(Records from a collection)
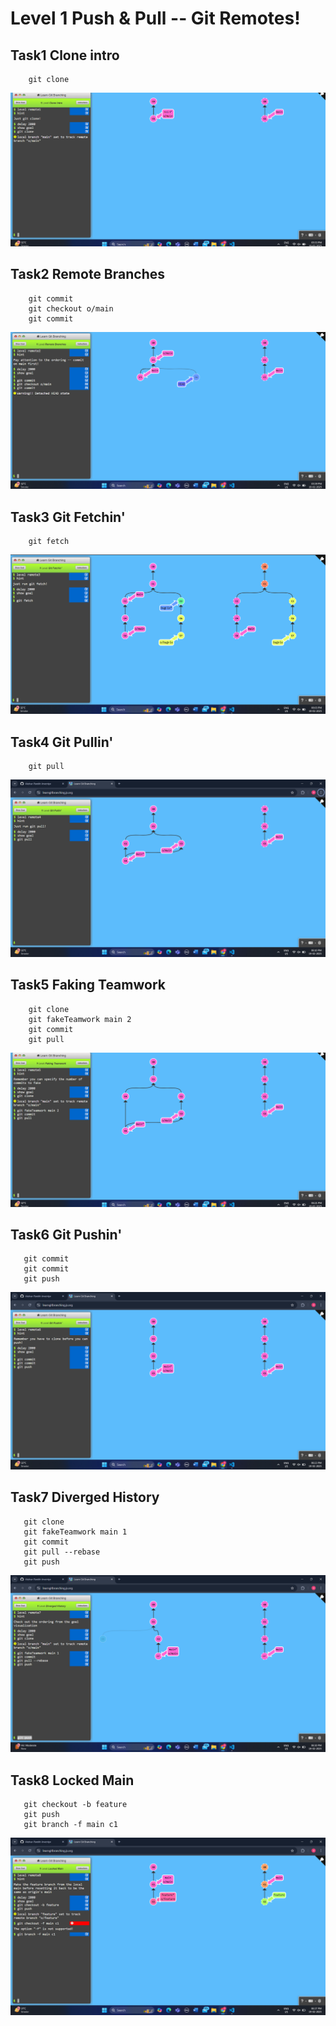 # Level 1 Push & Pull -- Git Remotes!

## Task1 Clone intro

```
    git clone
```
![alt text](image.png)

## Task2 Remote Branches
```
    git commit
    git checkout o/main
    git commit
```
![alt text](image-1.png)

## Task3 Git Fetchin'
```
    git fetch
```
![alt text](image-2.png)


## Task4 Git Pullin'
```
    git pull
```
![alt text](image-3.png)


## Task5 Faking Teamwork
```
    git clone
    git fakeTeamwork main 2
    git commit
    git pull
```
![alt text](image-4.png)

## Task6 Git Pushin'
```
   git commit
   git commit
   git push 
```
![alt text](image-5.png)

## Task7 Diverged History
```
   git clone
   git fakeTeamwork main 1
   git commit
   git pull --rebase
   git push 
```
![alt text](image-6.png)

## Task8 Locked Main
```
   git checkout -b feature
   git push
   git branch -f main c1
```
![alt text](image-7.png)
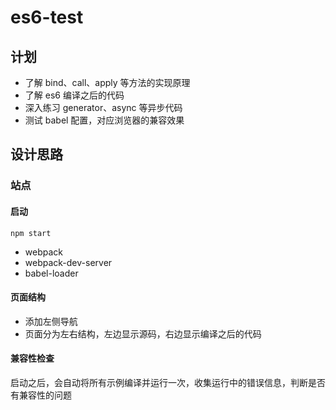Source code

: # es6-test

## 计划
- 了解 bind、call、apply 等方法的实现原理
- 了解 es6 编译之后的代码
- 深入练习 generator、async 等异步代码
- 测试 babel 配置，对应浏览器的兼容效果

## 设计思路

### 站点

#### 启动
```
npm start
```
- webpack
- webpack-dev-server
- babel-loader
#### 页面结构
- 添加左侧导航
- 页面分为左右结构，左边显示源码，右边显示编译之后的代码

#### 兼容性检查
启动之后，会自动将所有示例编译并运行一次，收集运行中的错误信息，判断是否有兼容性的问题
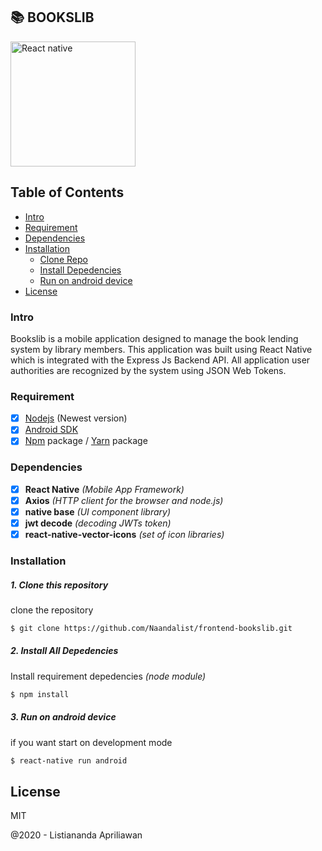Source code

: ## 📚 BOOKSLIB

<p align="left">
  <a href="https://facebook.github.io//">
    <img title="React native" height='200' src="https://www.proxsisgroup.com/wp-content/uploads/2019/09/React-JS-Logo-1024x576.png">
  </a>
</p>


## Table of Contents

*  [Intro](#Intro)
*  [Requirement](#Requirement)
*  [Dependencies](#Dependencies)
*  [Installation](#Installation)
    *  [Clone Repo](#Clone-Repo)
    *  [Install Depedencies](#Install-Depedencies)
    *  [Run on android device](#Run-on-android-device)
* [License](#License)

### Intro

Bookslib is a mobile application designed to manage the book lending system by library members. This application was built using React Native which is integrated with the Express Js Backend API. All application user authorities are recognized by the system using JSON Web Tokens.


### Requirement
- [x] [Nodejs](https://nodejs.org/en/) (Newest version)
- [x] [Android SDK](https://developer.android.com/studio#downloads)
- [x] [Npm](https://www.npmjs.com/get-npm) package / [Yarn](https://yarnpkg.com/lang/en/docs/install/#mac-stable) package

### Dependencies

- [x] **React Native** *(Mobile App Framework)*
- [x] **Axios** *(HTTP client for the browser and node.js)*
- [x] **native base** *(UI component library)*
- [x] **jwt decode** *(decoding JWTs token)*
- [x] **react-native-vector-icons** *(set of icon libraries)*

### Installation

##### 1. Clone this repository
clone the repository

```sh
$ git clone https://github.com/Naandalist/frontend-bookslib.git

```

##### 2. Install All Depedencies
Install requirement depedencies *(node module)*

```sh
$ npm install
```
##### 3. Run on android device
if you want start on development mode

```sh
$ react-native run android
```

License
----

MIT


@2020 - Listiananda Apriliawan
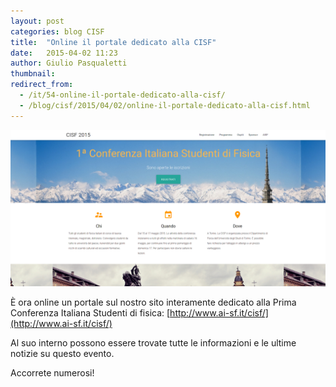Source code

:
 ```yaml
---
layout: post
categories: blog CISF
title:  "Online il portale dedicato alla CISF"
date:   2015-04-02 11:23
author: Giulio Pasqualetti
thumbnail: 
redirect_from:
  - /it/54-online-il-portale-dedicato-alla-cisf/
  - /blog/cisf/2015/04/02/online-il-portale-dedicato-alla-cisf.html
---
```


![](/img/blog/cisf-portale.png)

È ora online un portale sul nostro sito interamente dedicato alla Prima Conferenza Italiana Studenti di fisica: [http://www.ai-sf.it/cisf/](http://www.ai-sf.it/cisf/)

Al suo interno possono essere trovate tutte le informazioni e le ultime notizie su questo evento.

Accorrete numerosi!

Instructions to follow:
Produce an exact copy of each line of data, skipping embedded images.

Answer for the task:
 # Level 1 Push & Pull -- Git Remotes!

## Task1 Clone intro

```
    git clone
```
![alt text](image.png)

## Task2 Remote Branches
```
    git commit
    git checkout o/main
    git commit
```
![alt text](image-1.png)

## Task3 Git Fetchin'
```
    git fetch
```
![alt text](image-2.png)


## Task4 Git Pullin'
```
    git pull
```
![alt text](image-3.png)


## Task5 Faking Teamwork
```
    git clone
    git fakeTeamwork main 2
    git commit
    git pull
```
![alt text](image-4.png)

## Task6 Git Pushin'
```
   git commit
   git commit
   git push 
```
![alt text](image-5.png)

## Task7 Diverged History
```
   git clone
   git fakeTeamwork main 1
   git commit
   git pull --rebase
   git push 
```
![alt text](image-6.png)

## Task8 Locked Main
```
   git checkout -b feature
   git push
   git branch -f main c1
```
![alt text](image-7.png)
Source code

: # es6-test

## 计划
- 了解 bind、call、apply 等方法的实现原理
- 了解 es6 编译之后的代码
- 深入练习 generator、async 等异步代码
- 测试 babel 配置，对应浏览器的兼容效果

## 设计思路

### 站点

#### 启动
```
npm start
```
- webpack
- webpack-dev-server
- babel-loader
#### 页面结构
- 添加左侧导航
- 页面分为左右结构，左边显示源码，右边显示编译之后的代码

#### 兼容性检查
启动之后，会自动将所有示例编译并运行一次，收集运行中的错误信息，判断是否有兼容性的问题
Source code

: ## 📚 BOOKSLIB

<p align="left">
  <a href="https://facebook.github.io//">
    <img title="React native" height='200' src="https://www.proxsisgroup.com/wp-content/uploads/2019/09/React-JS-Logo-1024x576.png">
  </a>
</p>


## Table of Contents

*  [Intro](#Intro)
*  [Requirement](#Requirement)
*  [Dependencies](#Dependencies)
*  [Installation](#Installation)
    *  [Clone Repo](#Clone-Repo)
    *  [Install Depedencies](#Install-Depedencies)
    *  [Run on android device](#Run-on-android-device)
* [License](#License)

### Intro

Bookslib is a mobile application designed to manage the book lending system by library members. This application was built using React Native which is integrated with the Express Js Backend API. All application user authorities are recognized by the system using JSON Web Tokens.


### Requirement
- [x] [Nodejs](https://nodejs.org/en/) (Newest version)
- [x] [Android SDK](https://developer.android.com/studio#downloads)
- [x] [Npm](https://www.npmjs.com/get-npm) package / [Yarn](https://yarnpkg.com/lang/en/docs/install/#mac-stable) package

### Dependencies

- [x] **React Native** *(Mobile App Framework)*
- [x] **Axios** *(HTTP client for the browser and node.js)*
- [x] **native base** *(UI component library)*
- [x] **jwt decode** *(decoding JWTs token)*
- [x] **react-native-vector-icons** *(set of icon libraries)*

### Installation

##### 1. Clone this repository
clone the repository

```sh
$ git clone https://github.com/Naandalist/frontend-bookslib.git

```

##### 2. Install All Depedencies
Install requirement depedencies *(node module)*

```sh
$ npm install
```
##### 3. Run on android device
if you want start on development mode

```sh
$ react-native run android
```

License
----

MIT


@2020 - Listiananda Apriliawan
Source code

:
 ```yaml
---
layout: post
categories: blog CISF
title:  "Online il portale dedicato alla CISF"
date:   2015-04-02 11:23
author: Giulio Pasqualetti
thumbnail: 
redirect_from:
  - /it/54-online-il-portale-dedicato-alla-cisf/
  - /blog/cisf/2015/04/02/online-il-portale-dedicato-alla-cisf.html
---
```


![](/img/blog/cisf-portale.png)

È ora online un portale sul nostro sito interamente dedicato alla Prima Conferenza Italiana Studenti di fisica: [http://www.ai-sf.it/cisf/](http://www.ai-sf.it/cisf/)

Al suo interno possono essere trovate tutte le informazioni e le ultime notizie su questo evento.

Accorrete numerosi!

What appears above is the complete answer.